Hackett straightened with an effort, dug a paper packet from his waistcoat pocket, and gulped down a couple of pills. ‘You don’t suffer this?’

‘What?’

‘The nausea. Like a punch in the gut from some East End footpad.’

‘Never had it.’

‘Then you’re blessed. And you saw I had a dose of it before, when I did my quick switch back and forth to show you my credentials.’ Hackett straightened up and eyed him. ‘I envy you, sir, you are evidently a more adept Waltzer than I am.’

‘Waltzer?’

‘It’s my name for what we do –
this
. To Waltz. Don’t you think the borrowing is appropriate? For we dance, you and I, as light on our feet as two German princelings, and skip to left and right, or in
some
direction, faster than the eye can follow. Waltz, do you see? Although I know the dance isn’t so fashionable yet in the twopenny hops of Lambeth as it is in Windsor. And here we are, having Waltzed to the forest. Tell me, have you explored this – new world – to any extent?’

Luis shrugged. ‘What for? There’s nobody here.’

‘No profit to be had, eh?’

‘England’s my world, sir. London.’

‘And wherever you cross over, do you always find the forest?’

‘Only ever tried it in London, and Kent, where I grew up. Yes, forest.’

‘And the deiseal side?’

‘The same.’

‘Well, the forest is the thing, everywhere you go, in England at any rate. Some of my own ancestors – for the trait has been passed down the generations, and preserved in family legend, though
not
written down since one distant aunt was burned as a witch – some of ’em called themselves woodsmen, you know. One of ’em ran with Robin Hood.
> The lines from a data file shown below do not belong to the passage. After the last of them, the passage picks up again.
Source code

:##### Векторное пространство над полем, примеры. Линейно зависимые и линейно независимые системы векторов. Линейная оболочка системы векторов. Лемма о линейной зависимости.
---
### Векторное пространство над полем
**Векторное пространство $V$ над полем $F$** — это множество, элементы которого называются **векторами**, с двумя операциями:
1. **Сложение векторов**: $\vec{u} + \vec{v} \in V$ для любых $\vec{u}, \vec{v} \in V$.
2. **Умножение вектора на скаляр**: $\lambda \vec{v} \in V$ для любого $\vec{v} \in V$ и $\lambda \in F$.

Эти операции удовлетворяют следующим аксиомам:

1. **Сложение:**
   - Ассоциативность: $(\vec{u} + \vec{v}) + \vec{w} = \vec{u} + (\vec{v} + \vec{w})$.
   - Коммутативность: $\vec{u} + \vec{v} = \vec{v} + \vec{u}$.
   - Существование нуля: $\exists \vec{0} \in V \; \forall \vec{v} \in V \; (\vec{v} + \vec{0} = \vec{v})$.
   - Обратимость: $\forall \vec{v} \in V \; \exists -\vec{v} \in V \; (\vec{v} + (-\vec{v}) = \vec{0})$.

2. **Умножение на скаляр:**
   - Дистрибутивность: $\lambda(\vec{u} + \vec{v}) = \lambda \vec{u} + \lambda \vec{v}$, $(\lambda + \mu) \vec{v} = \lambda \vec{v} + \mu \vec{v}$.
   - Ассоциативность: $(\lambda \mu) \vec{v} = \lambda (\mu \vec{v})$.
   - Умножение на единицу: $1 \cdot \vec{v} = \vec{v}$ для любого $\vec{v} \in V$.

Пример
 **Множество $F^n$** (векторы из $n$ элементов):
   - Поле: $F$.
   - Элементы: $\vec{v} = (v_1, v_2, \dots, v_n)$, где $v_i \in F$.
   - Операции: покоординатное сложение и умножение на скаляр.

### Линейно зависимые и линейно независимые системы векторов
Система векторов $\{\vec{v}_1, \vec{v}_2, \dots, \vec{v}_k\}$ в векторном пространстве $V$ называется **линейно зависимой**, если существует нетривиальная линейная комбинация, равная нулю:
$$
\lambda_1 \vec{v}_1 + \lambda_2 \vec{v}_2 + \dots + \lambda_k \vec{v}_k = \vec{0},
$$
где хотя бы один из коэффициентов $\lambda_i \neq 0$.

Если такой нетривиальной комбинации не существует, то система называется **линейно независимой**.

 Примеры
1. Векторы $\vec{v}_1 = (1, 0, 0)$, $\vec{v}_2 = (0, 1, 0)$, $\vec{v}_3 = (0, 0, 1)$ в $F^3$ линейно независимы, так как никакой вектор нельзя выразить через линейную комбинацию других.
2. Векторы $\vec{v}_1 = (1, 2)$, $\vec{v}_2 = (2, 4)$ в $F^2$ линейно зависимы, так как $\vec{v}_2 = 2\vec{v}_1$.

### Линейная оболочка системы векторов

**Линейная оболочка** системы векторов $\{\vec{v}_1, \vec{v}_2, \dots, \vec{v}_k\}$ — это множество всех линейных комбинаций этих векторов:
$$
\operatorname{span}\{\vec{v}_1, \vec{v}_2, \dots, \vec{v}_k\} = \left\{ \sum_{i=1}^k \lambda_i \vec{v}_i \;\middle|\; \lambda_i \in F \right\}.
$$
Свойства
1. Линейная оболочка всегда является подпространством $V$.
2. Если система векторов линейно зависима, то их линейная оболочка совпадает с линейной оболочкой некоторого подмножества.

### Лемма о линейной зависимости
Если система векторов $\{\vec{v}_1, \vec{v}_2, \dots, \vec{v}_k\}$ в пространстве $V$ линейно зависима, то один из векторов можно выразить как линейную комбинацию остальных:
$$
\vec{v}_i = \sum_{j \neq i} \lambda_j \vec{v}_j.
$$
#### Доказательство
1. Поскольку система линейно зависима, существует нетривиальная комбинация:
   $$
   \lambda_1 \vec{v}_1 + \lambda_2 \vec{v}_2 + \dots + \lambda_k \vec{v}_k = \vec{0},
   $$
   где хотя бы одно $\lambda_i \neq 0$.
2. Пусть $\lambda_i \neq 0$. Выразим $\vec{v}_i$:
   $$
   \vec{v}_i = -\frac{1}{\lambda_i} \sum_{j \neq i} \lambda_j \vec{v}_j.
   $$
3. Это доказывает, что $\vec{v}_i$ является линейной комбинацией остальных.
No wonder the Sheriff of Nottingham could never catch those outlaws.’

Luis snorted. ‘Hood’s a figure from story. A ballad.’

‘If you say so. But tell me – if you do cross further, what then?’

That confused Luis. ‘Don’t know what you mean, sir.’

Hackett goggled at him. ‘You’re serious, aren’t you? You’ve grown up able to take this first spin of the Waltz, but it has never occurred to you to take the second, or a third? To dance on, into yet another world, and another?’